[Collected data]
■ ■ ■ ■ ■

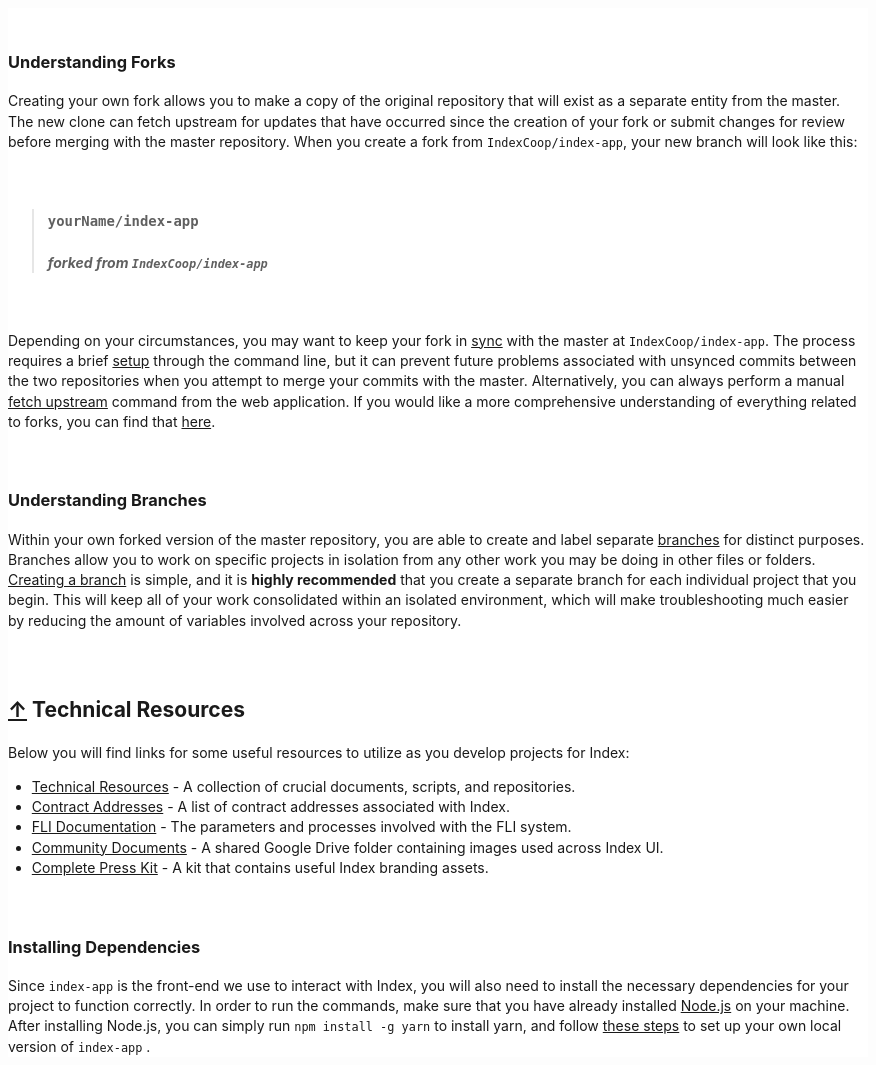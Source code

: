 &nbsp;

### **Understanding Forks**

Creating your own fork allows you to make a copy of the original repository that will exist as a separate entity from the master. The new clone can fetch upstream for updates that have occurred since the creation of your fork or submit changes for review before merging with the master repository. When you create a fork from `IndexCoop/index-app`, your new branch will look like this:

&nbsp;

> ### `yourName/index-app`
>
> ##### forked from `IndexCoop/index-app`

&nbsp;

Depending on your circumstances, you may want to keep your fork in [sync][36] with the master at `IndexCoop/index-app`. The process requires a brief [setup][38] through the command line, but it can prevent future problems associated with unsynced commits between the two repositories when you attempt to merge your commits with the master. Alternatively, you can always perform a manual [fetch upstream][37] command from the web application. If you would like a more comprehensive understanding of everything related to forks, you can find that [here][17].

&nbsp;

### **Understanding Branches**

Within your own forked version of the master repository, you are able to create and label separate [branches][34] for distinct purposes. Branches allow you to work on specific projects in isolation from any other work you may be doing in other files or folders. [Creating a branch][35] is simple, and it is **highly recommended** that you create a separate branch for each individual project that you begin. This will keep all of your work consolidated within an isolated environment, which will make troubleshooting much easier by reducing the amount of variables involved across your repository.

&nbsp;

## <a href="#table-of-contents">↑</a> **Technical Resources**

Below you will find links for some useful resources to utilize as you develop projects for Index:

- [Technical Resources][26] - A collection of crucial documents, scripts, and repositories.
- [Contract Addresses][27] - A list of contract addresses associated with Index.
- [FLI Documentation][28] - The parameters and processes involved with the FLI system.
- [Community Documents][57] - A shared Google Drive folder containing images used across Index UI.
- [Complete Press Kit][58] - A kit that contains useful Index branding assets.

&nbsp;

### **Installing Dependencies**

Since `index-app` is the front-end we use to interact with Index, you will also need to install the necessary dependencies for your project to function correctly. In order to run the commands, make sure that you have already installed [Node.js][59] on your machine. After installing Node.js, you can simply run `npm install -g yarn` to install yarn, and follow [these steps][18] to set up your own local version of `index-app` .


[//]: # 'NOTE: Link reference chart can be found at the bottom of this document'
[//]: # 'Zoom out or reduce font size to view table'
[//]: # 'Below is a link reference chart for links used in this file'
[//]: # 'Zoom out or decrease font size to view link reference chart'
[1]: https://docs.google.com/forms/d/e/1FAIpQLSfzG2faWGFkaNuwJMwFaFKHAIgSSRCbtyKGwsmgJhefYoTHbQ/viewform 'index welcome form'
[2]: https://docs.indexcoop.com/ 'index handbook'
[3]: https://github.com/IndexCoop/index-app/blob/master/CODE_OF_CONDUCT.md/ 'code of conduct'
[4]: https://discord.gg/indexcoop 'index discord'
[5]: https://www.indexcoop.com/ 'index website'
[6]: https://www.indexcoop.com/about-index-coop.html 'index about'
[7]: https://www.indexcoop.com/news 'index news'
[8]: https://www.indexcoop.com/liquidity-mining 'index liquidity'
[9]: https://snapshot.org/#/index-coop.eth 'index vote'
[10]: https://gov.indexcoop.com/ 'index forum'
[11]: https://indexcoop.substack.com/ 'index newsletter'
[12]: https://open.spotify.com/show/0v5veLRT0acyTpnq7I9YtL?si=hGdPGv9KTaGJJPs8HIbCOQ 'index podcast'
[13]: https://www.reddit.com/r/INDEXcoop/ 'index reddit'
[14]: https://twitter.com/indexcoop 'index twitter'
[15]: https://docs.github.com/en/github/getting-started-with-github/quickstart 'github quickstart'
[16]: https://docs.github.com/en/github/getting-started-with-github/github-glossary 'github glossary'
[17]: https://docs.github.com/en/github/getting-started-with-github/fork-a-repo 'github forks'
[18]: https://github.com/IndexCoop/index-app/blob/master/README.md 'index readme'
[19]: https://prettier.io/ 'prettier website'
[20]: https://github.com/IndexCoop/index-app/issues 'index issues'
[21]: https://github.com/IndexCoop/index-app/blob/master/.github/ISSUE_TEMPLATE/bug_report.md 'bug report'
[22]: https://github.com/IndexCoop/index-app/blob/master/.github/ISSUE_TEMPLATE/feature_request.md 'feature request'
[23]: https://www.freecodecamp.org/news/code-comments-the-good-the-bad-and-the-ugly-be9cc65fbf83/ 'code comments'
[24]: https://blog.submain.com/code-documentation-the-complete-beginners-guide/ 'code documentation'
[25]: https://blog.submain.com/simplifying-code-documentation/ 'simple documentation'
[26]: https://docs.indexcoop.com/developers/technical-overview 'index technical resources'
[27]: https://docs.indexcoop.com/developers/contract-addresses 'index contract addresses'
[28]: https://docs.indexcoop.com/developers/fli-technical-documentation 'index FLI system'
[29]: https://docs.indexcoop.com/working-groups/working-groups-101 'working groups'
[30]: https://guides.github.com/features/issues/ 'github issues'
[31]: https://github.com/IndexCoop/index-app/pulls 'index pull requests'
[32]: https://docs.github.com/en/github/collaborating-with-issues-and-pull-requests/creating-a-pull-request-from-a-fork 'create pull request'
[33]: https://docs.github.com/en/github/collaborating-with-issues-and-pull-requests/about-pull-requests#draft-pull-requests 'draft pull request'
[34]: https://docs.github.com/en/github/collaborating-with-issues-and-pull-requests/about-branches 'github branches'
[35]: https://docs.github.com/en/github/collaborating-with-issues-and-pull-requests/creating-and-deleting-branches-within-your-repository 'create branches'
[36]: https://docs.github.com/en/github/collaborating-with-issues-and-pull-requests/syncing-a-fork 'github sync'
[37]: https://ardalis.com/github-fetch-upstream/ 'github fetch upstream'
[38]: https://docs.github.com/en/github/collaborating-with-issues-and-pull-requests/configuring-a-remote-for-a-fork 'github setup git'
[39]: https://github.com/ 'github website'
[40]: https://desktop.github.com/ 'github desktop'
[41]: https://docs.github.com/en/github/getting-started-with-github/getting-started-with-git 'git started'
[42]: https://docs.github.com/en/github/getting-started-with-github/using-git 'using git'
[43]: https://code.visualstudio.com/ 'visual studio code'
[44]: https://github.com/git-guides/install-git 'git install'
[45]: https://docs.github.com/en/github/managing-files-in-a-repository/adding-a-file-to-a-repository 'gitub upload file'
[46]: https://docs.github.com/en/desktop/contributing-and-collaborating-using-github-desktop/committing-and-reviewing-changes-to-your-project 'github commit'
[47]: https://docs.github.com/en/github/getting-started-with-github/pushing-commits-to-a-remote-repository 'github push'
[48]: https://docs.github.com/en/github/collaborating-with-issues-and-pull-requests/about-pull-requests#draft-pull-requests 'github draft request'
[49]: https://docs.github.com/en/github/collaborating-with-issues-and-pull-requests/changing-the-stage-of-a-pull-request#marking-a-pull-request-as-ready-for-review 'github change the stage'
[50]: https://docs.github.com/en/github/collaborating-with-issues-and-pull-requests/about-pull-request-reviews 'github review'
[51]: https://medium.com/mindorks/what-is-git-commit-push-pull-log-aliases-fetch-config-clone-56bc52a3601c 'github comprehensive guide'
[52]: https://docs.github.com/en/github/managing-your-work-on-github/linking-a-pull-request-to-an-issue 'github link PR'
[53]: https://docs.github.com/en/github/managing-your-work-on-github/file-attachments-on-issues-and-pull-requests 'github upload files for review'
[54]: https://docs.github.com/en/github/collaborating-with-issues-and-pull-requests/requesting-a-pull-request-review 'github request a review'
[55]: https://docs.github.com/en/github/collaborating-with-issues-and-pull-requests/merging-a-pull-request 'github merging a PR'
[56]: https://docs.indexcoop.com/new-joiners 'index new joiner'
[57]: https://docs.indexcoop.com/resources-beta/shared-docs 'index community docs'
[58]: https://docs.indexcoop.com/resources/press-kit 'index press kit'
[59]: https://nodejs.org/en/download/ 'node.js installation'
[60]: https://docs.indexcoop.com/essential-resources/written-articles 'index learn'
[61]: https://www.indexcoop.com/contributor.html 'index contribute'
[62]: https://www.indexcoop.com/methodologist.html 'index methodologist'
[63]: https://app.indexcoop.com/ 'index invest'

■ ■ ■ ■ ■

■ **REQUIRED ACTION**
The line containing "[58]: https://docs.indexcoop.com/resources/press-kit 'index" marks the start; retype it and each line after it through the end of the records above, exactly.

■ **EXERCISE RESPONSE**
[58]: https://docs.indexcoop.com/resources/press-kit 'index press kit'
[59]: https://nodejs.org/en/download/ 'node.js installation'
[60]: https://docs.indexcoop.com/essential-resources/written-articles 'index learn'
[61]: https://www.indexcoop.com/contributor.html 'index contribute'
[62]: https://www.indexcoop.com/methodologist.html 'index methodologist'
[63]: https://app.indexcoop.com/ 'index invest'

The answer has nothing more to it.